OK to stop using .def files for Windows builds with gcc?

I am getting tired of maintaining the .def files that list entry points exported by DLLs. Gcc doesn't really need them anyway. If you don't give it any .def file, it exports all global symbols, just like Unix compilers/linkers traditionally work. (All the Windows binaries of GLib, GTK, GIMP etc distributed from www.gimp.org/win32 are built with gcc.)

The benefits of using .def files are: - Building with MSVC needs them, so
- you can be sure gcc and MSVC builds produce equivalent DLLs - Internal functions used by several compilation units in the library (which thus can't be static) won't be visible anyway.

But keeping them up-to-date is a pain.
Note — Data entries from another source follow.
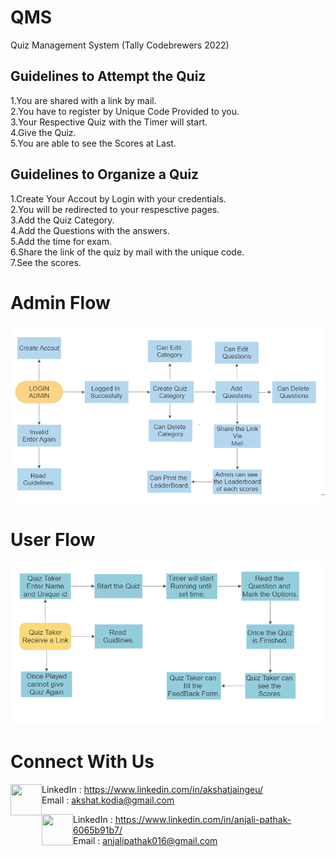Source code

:# QMS
Quiz Management System (Tally Codebrewers 2022)
## Guidelines to Attempt the Quiz
1.You are shared with a link by mail.<br>
2.You have to register by Unique Code Provided to you.<br>
3.Your Respective Quiz with the Timer will start.<br>4.Give the Quiz.<br>
5.You are able to see the Scores at Last.<br>

## Guidelines to Organize a Quiz
1.Create Your Accout by Login with your credentials.<br>
2.You will be redirected to your respesctive pages.<br>
3.Add the Quiz Category.<br>
4.Add the Questions with the answers.<br>
5.Add the time for exam.<br>
6.Share the link of the quiz by mail with the unique code.<br>
7.See the scores.<br>

# Admin Flow
![Admin Flow](https://github.com/akshatprogrammer/QMS/blob/master/flow1.PNG?raw=true)

# User Flow
![User Flow](https://github.com/akshatprogrammer/QMS/blob/master/flow2.PNG?raw=true)

# Connect With Us
<img src="https://user-images.githubusercontent.com/54896331/179391787-83182c0a-e276-4b5b-8208-f3d6050815af.jpg" width="50" height="50" align="left">LinkedIn : https://www.linkedin.com/in/akshatjaingeu/<br/>
Email : akshat.kodia@gmail.com<br/>

<img src="https://user-images.githubusercontent.com/54896331/179391934-52621063-f641-43a6-a525-e3419e53fe4d.jpg" width="50" height="50" align="left">LinkedIn : https://www.linkedin.com/in/anjali-pathak-6065b91b7/<br/>
Email : anjalipathak016@gmail.com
When you are told that some entry point is missing, it's painful to have to tell the user "wait for the next release." On the other hand, building and releasing intermediate snapshot binaries is not clean or fun either. There is always the possibility that some GPL bigot demands an exactly corresponding source tarball too, and producing such can be really tiresome on Windows.

Opinions? Hans, are you listening? If I stop maintaining .def files, will you keep them up-to-date? Don't you have some automatic header-sniffing script for this?

--tml

Christof Petig
2003-10-13 09:36:07 UTC (about 21 years ago)
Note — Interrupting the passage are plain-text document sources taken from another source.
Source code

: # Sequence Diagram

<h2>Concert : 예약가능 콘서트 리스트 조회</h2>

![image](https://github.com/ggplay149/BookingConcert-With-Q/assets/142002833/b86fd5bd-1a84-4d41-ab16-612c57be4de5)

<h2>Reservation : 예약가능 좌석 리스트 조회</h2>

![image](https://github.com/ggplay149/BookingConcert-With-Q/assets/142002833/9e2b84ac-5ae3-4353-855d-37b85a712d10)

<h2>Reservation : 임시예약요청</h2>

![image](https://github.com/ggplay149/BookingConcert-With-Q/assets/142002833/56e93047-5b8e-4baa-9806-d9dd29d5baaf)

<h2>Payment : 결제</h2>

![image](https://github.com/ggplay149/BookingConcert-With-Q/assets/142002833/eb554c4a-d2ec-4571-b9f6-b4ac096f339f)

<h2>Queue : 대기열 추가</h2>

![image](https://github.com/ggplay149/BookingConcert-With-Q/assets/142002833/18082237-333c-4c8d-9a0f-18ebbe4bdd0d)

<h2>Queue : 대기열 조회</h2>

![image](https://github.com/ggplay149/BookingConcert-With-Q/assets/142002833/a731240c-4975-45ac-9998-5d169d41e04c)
OK to stop using .def files for Windows builds with gcc?

Tor Lillqvist schrieb:

I am getting tired of maintaining the .def files that list entry points exported by DLLs. Gcc doesn't really need them anyway. If you don't give it any .def file, it exports all global symbols, just like Unix compilers/linkers traditionally work. (All the Windows binaries of GLib, GTK, GIMP etc distributed from www.gimp.org/win32 are built with gcc.)

I can understand your position. (I didn't like patching (locally) the .def files either ;-) ). But the current 2.2 files are hiqh qualitiy! (no problem anywhere - I suspect Cedric Gustin has been here earlier).
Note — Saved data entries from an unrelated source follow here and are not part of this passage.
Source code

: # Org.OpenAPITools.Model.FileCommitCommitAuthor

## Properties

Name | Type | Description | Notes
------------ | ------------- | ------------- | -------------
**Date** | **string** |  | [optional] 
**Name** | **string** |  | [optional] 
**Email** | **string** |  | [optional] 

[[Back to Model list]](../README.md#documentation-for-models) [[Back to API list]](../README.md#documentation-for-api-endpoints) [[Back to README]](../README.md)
The benefits of using .def files are: - Building with MSVC needs them, so
- you can be sure gcc and MSVC builds produce equivalent DLLs - Internal functions used by several compilation units in the library (which thus can't be static) won't be visible anyway.

I'd suggest generating/updating them automatically with an optional black list (possible with dll-tool and fgrep -v IIRC)

Opinions? Hans, are you listening? If I stop maintaining .def files, will you keep them up-to-date? Don't you have some automatic header-sniffing script for this?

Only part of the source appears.